City legislation around the world are making decisions on where they stand in the sharing economy. We've seen San Francisco Announce their Sharing Economy Working Group and have become the poster child of American Shareable cities. Other cities like Amsterdam and Seoul, Korea have been endorsing the sharing economy and are actively working to become shareable cities. Even the United States Congress has started to address the sharing economy and it's impact. But not everyone is convinced that this movement is right for their city. Portland, Oregon has opted to exclude ridesharing until it can fully understand potential impact.
The latest news is from Seattle, Washington where city council has met several times over the last few months to discuss ridesharing and recently decided that they would limit the amount of rideshare services to 150 drivers (per company) on the street at any given time of the day. So far the ruling seems to satisfy no one. Lyft, Uber and Sidecar all released statements of extreme disappointment in the ruling.
In a statement, Lyft outlined its objections.
By passing an ordinance that does not prioritize public safety or support consumer choice, members of Seattle’s City Council have shown that their sole intent is to eliminate competition and protect existing industries in Seattle. This ordinance will eliminate Lyft in Seattle; local residents who drive for Lyft on their way to work, while they are running errands, or on the weekends to make ends meet will no longer be able to act as drivers, especially when passengers who have chosen to live car-free in Seattle need them most. While safety is often brought up as a reason to apply an old regulatory model to an innovative transportation solution, the truth is that new technology provides an opportunity to increase safety above and beyond what has been done previously. In comparison to existing requirements, Lyft’s $1M commercial liability policy is more than three times the $300,000 requirement of Seattle taxis. Despite today’s disappointing decision, we will continue to stand strong as a community and do everything possible to ensure a path forward that allows ridesharing to thrive in Seattle.
San Francisco’s Uber released a statement by its general manager in Seattle, Brooke Steger.
It is extremely disappointing that the Seattle City Council Committee on Taxi, For-hire and Limousine Regulations has chosen to ignore the tens of thousands of their constituents who support uberX and, instead, decided it is a good policy to protect the taxi industry and effectively shut down uberX in Seattle as we know it. This decision will put hundreds of small businesses out of work and leave them without an opportunity to earn a living. The Committee has sent a strong message that they support the status quo over opportunity, transportation choices and safety. We hope when these regulations come to the full Council that innovation and safety win the day.
And Sidecar weighed in with a statement similarly expressing disappointment.
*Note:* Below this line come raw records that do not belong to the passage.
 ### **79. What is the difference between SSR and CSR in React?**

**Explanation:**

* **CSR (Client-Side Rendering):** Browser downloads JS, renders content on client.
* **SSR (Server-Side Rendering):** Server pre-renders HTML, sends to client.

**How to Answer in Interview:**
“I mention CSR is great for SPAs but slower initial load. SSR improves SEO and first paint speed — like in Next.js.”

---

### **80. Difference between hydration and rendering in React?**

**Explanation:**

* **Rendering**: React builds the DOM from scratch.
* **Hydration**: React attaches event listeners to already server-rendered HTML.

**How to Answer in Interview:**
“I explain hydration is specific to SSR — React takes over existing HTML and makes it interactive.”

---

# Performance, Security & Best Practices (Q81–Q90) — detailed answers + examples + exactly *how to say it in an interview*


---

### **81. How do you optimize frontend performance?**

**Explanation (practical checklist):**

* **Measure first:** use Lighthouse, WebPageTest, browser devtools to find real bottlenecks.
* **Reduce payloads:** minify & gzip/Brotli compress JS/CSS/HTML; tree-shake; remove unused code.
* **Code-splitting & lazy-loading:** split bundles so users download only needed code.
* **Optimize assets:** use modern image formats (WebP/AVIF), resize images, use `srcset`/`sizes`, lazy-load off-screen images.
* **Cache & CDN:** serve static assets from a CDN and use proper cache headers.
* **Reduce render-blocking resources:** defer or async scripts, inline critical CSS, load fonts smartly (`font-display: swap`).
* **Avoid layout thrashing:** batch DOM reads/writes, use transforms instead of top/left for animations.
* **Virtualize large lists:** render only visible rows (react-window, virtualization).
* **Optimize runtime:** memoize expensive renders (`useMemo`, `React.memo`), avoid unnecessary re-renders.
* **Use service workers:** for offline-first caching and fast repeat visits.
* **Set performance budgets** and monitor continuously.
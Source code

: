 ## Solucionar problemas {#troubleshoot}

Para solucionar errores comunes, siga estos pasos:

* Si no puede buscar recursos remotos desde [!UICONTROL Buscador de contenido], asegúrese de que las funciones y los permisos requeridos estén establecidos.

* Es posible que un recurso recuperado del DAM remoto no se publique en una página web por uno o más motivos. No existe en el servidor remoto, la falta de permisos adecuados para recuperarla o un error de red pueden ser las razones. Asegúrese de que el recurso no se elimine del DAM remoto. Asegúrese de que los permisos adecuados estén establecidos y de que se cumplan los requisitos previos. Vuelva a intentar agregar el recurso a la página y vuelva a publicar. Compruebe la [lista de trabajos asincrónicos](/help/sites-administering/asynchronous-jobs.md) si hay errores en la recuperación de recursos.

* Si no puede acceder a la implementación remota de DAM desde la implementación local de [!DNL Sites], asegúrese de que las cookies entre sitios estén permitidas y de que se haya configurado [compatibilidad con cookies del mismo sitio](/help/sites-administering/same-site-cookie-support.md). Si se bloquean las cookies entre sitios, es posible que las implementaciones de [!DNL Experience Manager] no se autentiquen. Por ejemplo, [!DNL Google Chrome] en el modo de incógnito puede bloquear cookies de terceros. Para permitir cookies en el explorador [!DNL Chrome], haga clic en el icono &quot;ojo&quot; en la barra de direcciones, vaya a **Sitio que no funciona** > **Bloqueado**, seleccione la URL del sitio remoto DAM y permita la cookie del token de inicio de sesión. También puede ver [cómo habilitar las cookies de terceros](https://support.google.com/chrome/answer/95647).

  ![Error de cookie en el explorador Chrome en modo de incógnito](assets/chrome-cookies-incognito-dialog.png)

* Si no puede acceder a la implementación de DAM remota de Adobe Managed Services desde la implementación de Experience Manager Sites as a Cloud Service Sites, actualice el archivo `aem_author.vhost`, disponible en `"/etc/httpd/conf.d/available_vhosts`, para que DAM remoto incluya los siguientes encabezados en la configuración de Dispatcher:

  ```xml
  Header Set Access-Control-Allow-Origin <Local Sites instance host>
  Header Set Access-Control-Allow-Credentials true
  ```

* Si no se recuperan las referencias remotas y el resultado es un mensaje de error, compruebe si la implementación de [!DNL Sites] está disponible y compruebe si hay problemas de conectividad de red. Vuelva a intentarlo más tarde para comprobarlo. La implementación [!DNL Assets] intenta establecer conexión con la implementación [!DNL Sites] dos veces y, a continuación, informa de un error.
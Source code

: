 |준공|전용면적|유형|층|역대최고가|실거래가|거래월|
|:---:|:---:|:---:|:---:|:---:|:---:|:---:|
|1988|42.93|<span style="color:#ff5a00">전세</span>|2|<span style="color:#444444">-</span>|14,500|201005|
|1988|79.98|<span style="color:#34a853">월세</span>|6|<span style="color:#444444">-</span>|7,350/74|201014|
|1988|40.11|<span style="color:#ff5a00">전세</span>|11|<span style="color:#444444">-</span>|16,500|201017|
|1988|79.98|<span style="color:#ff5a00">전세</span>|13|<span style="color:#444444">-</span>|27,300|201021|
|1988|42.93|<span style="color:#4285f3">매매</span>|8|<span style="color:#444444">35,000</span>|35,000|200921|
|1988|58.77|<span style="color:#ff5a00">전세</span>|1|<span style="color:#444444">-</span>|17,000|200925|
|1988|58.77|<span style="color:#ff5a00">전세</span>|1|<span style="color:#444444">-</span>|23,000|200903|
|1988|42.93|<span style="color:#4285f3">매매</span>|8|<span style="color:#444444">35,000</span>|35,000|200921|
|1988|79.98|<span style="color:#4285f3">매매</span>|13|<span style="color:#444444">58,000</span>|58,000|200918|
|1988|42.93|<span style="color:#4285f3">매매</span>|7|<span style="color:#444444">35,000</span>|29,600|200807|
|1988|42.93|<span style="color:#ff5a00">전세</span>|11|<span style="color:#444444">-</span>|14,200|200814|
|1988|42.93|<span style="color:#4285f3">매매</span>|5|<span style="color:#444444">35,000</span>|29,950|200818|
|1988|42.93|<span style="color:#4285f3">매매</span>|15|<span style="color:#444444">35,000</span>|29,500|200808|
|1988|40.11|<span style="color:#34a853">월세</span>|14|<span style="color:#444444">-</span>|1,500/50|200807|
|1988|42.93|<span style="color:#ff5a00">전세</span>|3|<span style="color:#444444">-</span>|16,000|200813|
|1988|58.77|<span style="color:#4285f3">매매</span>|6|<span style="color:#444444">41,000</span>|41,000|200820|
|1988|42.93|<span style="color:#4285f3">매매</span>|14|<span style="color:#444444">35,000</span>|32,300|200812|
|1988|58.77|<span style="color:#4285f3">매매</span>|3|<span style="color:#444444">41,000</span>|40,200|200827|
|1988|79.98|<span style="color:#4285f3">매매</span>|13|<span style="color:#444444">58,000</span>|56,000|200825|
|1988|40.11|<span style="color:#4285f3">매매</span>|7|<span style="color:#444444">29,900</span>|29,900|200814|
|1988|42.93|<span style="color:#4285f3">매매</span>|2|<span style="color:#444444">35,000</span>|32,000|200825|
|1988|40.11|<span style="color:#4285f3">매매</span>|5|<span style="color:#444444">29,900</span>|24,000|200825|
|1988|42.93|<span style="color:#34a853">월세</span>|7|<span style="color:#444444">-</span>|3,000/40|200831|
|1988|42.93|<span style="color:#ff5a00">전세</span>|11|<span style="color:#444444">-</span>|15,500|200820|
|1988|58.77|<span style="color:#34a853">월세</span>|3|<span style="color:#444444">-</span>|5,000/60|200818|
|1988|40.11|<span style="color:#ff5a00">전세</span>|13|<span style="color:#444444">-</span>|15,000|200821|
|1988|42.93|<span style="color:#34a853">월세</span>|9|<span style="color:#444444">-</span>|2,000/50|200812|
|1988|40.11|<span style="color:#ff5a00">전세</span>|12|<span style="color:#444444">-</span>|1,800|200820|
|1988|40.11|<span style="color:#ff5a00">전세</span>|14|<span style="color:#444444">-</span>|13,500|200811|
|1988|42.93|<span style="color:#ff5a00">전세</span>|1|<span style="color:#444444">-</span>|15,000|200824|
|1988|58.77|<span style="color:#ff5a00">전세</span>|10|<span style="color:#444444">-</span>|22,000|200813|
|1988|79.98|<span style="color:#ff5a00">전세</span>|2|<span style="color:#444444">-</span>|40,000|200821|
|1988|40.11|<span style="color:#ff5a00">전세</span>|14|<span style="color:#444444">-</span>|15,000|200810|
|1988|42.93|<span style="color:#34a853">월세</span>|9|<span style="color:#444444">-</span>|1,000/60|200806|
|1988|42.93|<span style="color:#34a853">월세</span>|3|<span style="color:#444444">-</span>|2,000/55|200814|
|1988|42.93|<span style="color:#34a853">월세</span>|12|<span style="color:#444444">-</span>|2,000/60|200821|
Sidecar is focused on offering safe and affordable transportation in Seattle. We share the Seattle City Council’s goal of making transportation safe for its residents. In fact, we have safety measures in place that exceed what is required by Seattle taxis. But the City Council’s decision today to cap the number of Seattle rideshare drivers is not about safety. It’s designed to protect the taxi industry by eliminating competition.These regulations move Seattle in the opposite direction of innovation by restricting consumer choice for residents who depend on safe and affordable transportation alternatives like Sidecar. Seattle residents want choice in transportation. We are disappointed that the Seattle City Council moved in favor of regulations designed to protect the narrow business interests of the taxi industry over the interests of its citizens.
- Check out SFGate's Blog Post for more info
It's easy for supporters of the peer economy to be upset by rulings such as this but these aren't easy decisions to make. April Rinne explains the dilemma best in her perspective piece "How Shareable is Your City".
To date, city governments and the sharing economy companies have rarely been seen as partners. More often, city leaders have dealt with transformative new business models from a reactionary position. This is understandable: the rules governing many new businesses were developed for an industrial age in which mass consumption and ownership were the norm, and before today’s technologies existed, so they don’t fit within current regulatory structures. Moreover, regulators must strike a balance between competing pressures – from the public, incumbents and a variety of other stakeholders – to encourage innovation and maintain public safety.
The proposal in Seattle still needs to be officially passed by the entire city council on March 10 and would take effect 30 days after being signed into law by Mayor Ed Murray.
What are your thoughts on this? Do you think city council's ruling was fair? If so fair to whom?